Hello everyone. I have rebuilt many small engine carbs. This one looks to be a challenge. It's off a Toro CCR200 snow thrower with a Susuki 47PS5-5 engine. Parts diagrams show it to be a float style carb. How difficult are these carbs to rebuild? I'm used to B&S or Tecumseh kits that are available for under $15. The kit for this carb is over $50. How complete are these kits? Do they include the carb to intake gasket? Anything I need to be aware of before tearing into it? Thanks in advance!


----------



## 30yearTech (Sep 14, 2006)

I don't think that they are any more difficult than any other brands of carburetors to work on. Since the parts are so expensive for them, I rarely kit them unless it's absolutely needed. I usually just clean them up, being very careful not to destroy any parts when tearing down the carburetor.


----------



## Cobrargc (Feb 15, 2009)

Thanks for the info. Does this carb use a conventional rubber seat or rubber tipped needle? Is the float adjustable? I can't find a whole lot of information on servicing this carb. 

The problem with the snow thrower appears like fuel starvation. The unit starts up pretty well. However, the engine stall after about 15 minutes of throwing snow. It also tends to die if it idles for an extended time. 

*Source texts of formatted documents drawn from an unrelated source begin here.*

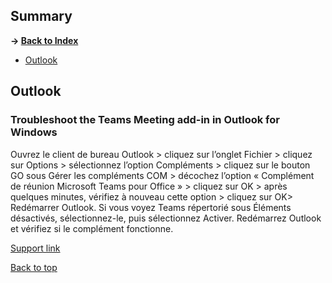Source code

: ## Summary

**-> [Back to Index](./README.md)**

* [Outlook](#outlook)

## Outlook

### Troubleshoot the Teams Meeting add-in in Outlook for Windows

Ouvrez le client de bureau Outlook > cliquez sur l’onglet Fichier > cliquez sur Options > sélectionnez l’option Compléments > cliquez sur le bouton GO sous Gérer les compléments COM > décochez l’option « Complément de réunion Microsoft Teams pour Office » > cliquez sur OK > après quelques minutes, vérifiez à nouveau cette option > cliquez sur OK> Redémarrer Outlook.
Si vous voyez Teams répertorié sous Éléments désactivés, sélectionnez-le, puis sélectionnez Activer. Redémarrez Outlook et vérifiez si le complément fonctionne.

[Support link](https://support.microsoft.com/en-us/office/troubleshoot-the-teams-meeting-add-in-in-outlook-for-windows-d3f8819e-7993-43c7-a124-02b336273779)

[Back to top](#summary)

I've taken the bowl off. It was surprisingly clean inside. I sprayed carb cleaner into the carb through the fuel inlet, primer inlet and sprayed around the float as it was hanging (carb still mounted to the engine). Hopefully the cleaner didn't hurt the seat. I then gently blew out the passages as best I could. I was hoping the carb would have had a conventional bowl nut, so I could have cleaned the jet. 

Any ideas??


----------



## 30yearTech (Sep 14, 2006)

Depending upon the specific carburetor used, your needle may be solid or rubber tipped. If it runs alright for 15 minutes then it may not be a carburetor problem. It could be the fuel tank vent either in the fuel cap or tank itself, causing a vacuum to build and fuel to stop flowing. Try running with the fuel cap loose and see if this corrects the problem.


----------



## Cobrargc (Feb 15, 2009)

Thanks. I didn't even think about the tank vent. It makes sense. I'll give that a look.


----------